Construction and usage of a onefold-coverage shotgun DNA microarray to characterize the metabolism of the archaeon Haloferax volcanii

Haloferax volcanii is a moderately halophilic archaeon that can grow aerobically and anaerobically with a variety of substrates. We undertook a novel approach for the characterization of metabolic adaptations, i.e. transcriptome analysis with a onefold-coverage shotgun DNA microarray. A genomic library was constructed and converted into a polymerase chain reaction (PCR) product library, which was used to print two DNA microarrays, a 960-spot test array used for optimization of microarray analysis and a 2880-spot onefold-coverage array.

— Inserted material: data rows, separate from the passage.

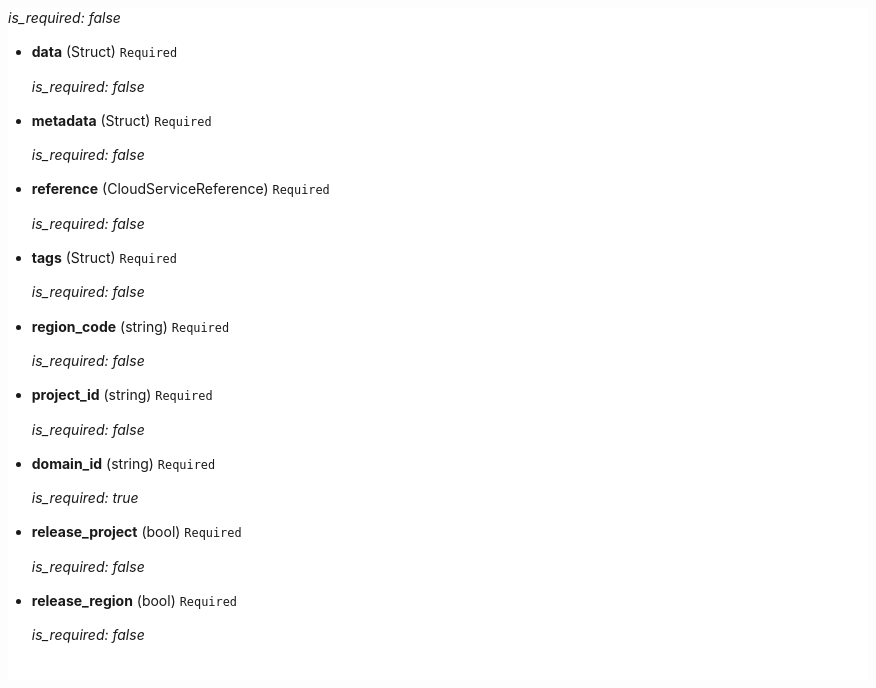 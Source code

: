   *is_required: false*

    
* **data** (Struct)  `Required` 

  *is_required: false*

    
* **metadata** (Struct)  `Required` 

  *is_required: false*

    
* **reference** (CloudServiceReference)  `Required` 

  *is_required: false*

    
* **tags** (Struct)  `Required` 

  *is_required: false*

    
* **region_code** (string)  `Required` 

  *is_required: false*

    
* **project_id** (string)  `Required` 

  *is_required: false*

    
* **domain_id** (string)  `Required` 

  *is_required: true*

    
* **release_project** (bool)  `Required` 

  *is_required: false*

    
* **release_region** (bool)  `Required` 

  *is_required: false*

    <br>
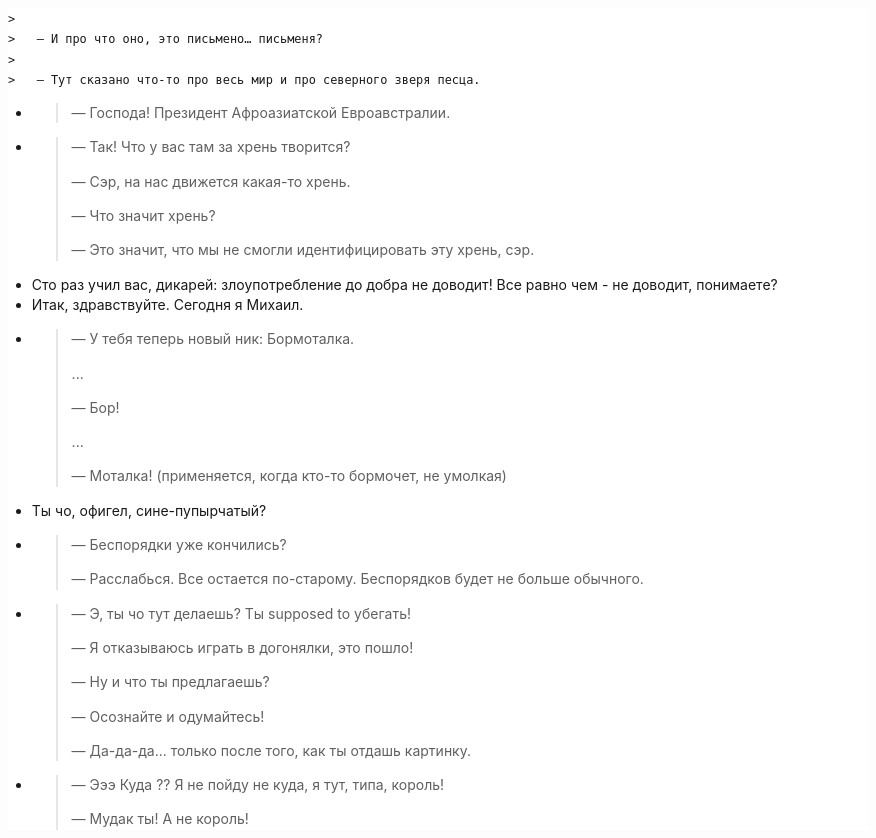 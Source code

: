     >
    >   — И про что оно, это письмено… письменя?
    >
    >   — Тут сказано что-то про весь мир и про северного зверя песца.
*   >   — Господа! Президент Афроазиатской Евроавстралии.
*   >   — Так! Что у вас там за хрень творится?
    >
    >   — Сэр, на нас движется какая-то хрень.
    >
    >   — Что значит хрень?
    >
    >   — Это значит, что мы не смогли идентифицировать эту хрень, сэр.
*   Сто раз учил вас, дикарей: злоупотребление до добра не доводит! Все равно чем - не доводит, понимаете?
*   Итак, здравствуйте. Сегодня я Михаил.
*   >   — У тебя теперь новый ник: Бормоталка.
    >
    >   ...
    >
    >   — Бор!
    >
    >   ...
    >
    >   — Моталка! (применяется, когда кто-то бормочет, не умолкая)
*   Ты чо, офигел, сине-пупырчатый?
*   >   — Беспорядки уже кончились?
    >
    >   — Расслабься. Все остается по-старому. Беспорядков будет не больше обычного.
*   >   — Э, ты чо тут делаешь? Ты supposed to убегать!
    >
    >   — Я отказываюсь играть в догонялки, это пошло!
    >
    >   — Ну и что ты предлагаешь?
    >
    >   — Осознайте и одумайтесь!
    >
    >   — Да-да-да... только после того, как ты отдашь картинку.
*   >   — Эээ Куда ?? Я не пойду не куда, я тут, типа, король!
    >
    >   — Мудак ты! А не король!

H. volcanii cultures were shifted from casamino acid-based metabolism to glucose-based metabolism, and the transcriptome changes were analysed with the onefold-coverage array at five time points covering the transition phase and the onset of exponential growth with the new carbon source. About 10% of all genes were found to be more than 2.5-fold regulated at at least one time point. The genes fall into five clusters of kinetically co-regulated genes. For members of all five clusters, the results were verified by Northern blot analyses. The identity of the regulated genes was determined by sequencing. Many co-regulated genes encode proteins of common functions. Expected as well as a variety of unexpected findings allowed predictions about the central metabolism, the transport capacity and the cellular composition of H. volcanii growing on casamino acids and on glucose. The microarray analyses are in accordance with the growth rates and ribosome contents of H. volcanii growing on the two carbon sources. Analysis of the results revealed that onefold-coverage shotgun DNA microarrays are well suited to characterize the regulation of metabolic pathways as well as protein complexes in response to changes in environmental conditions.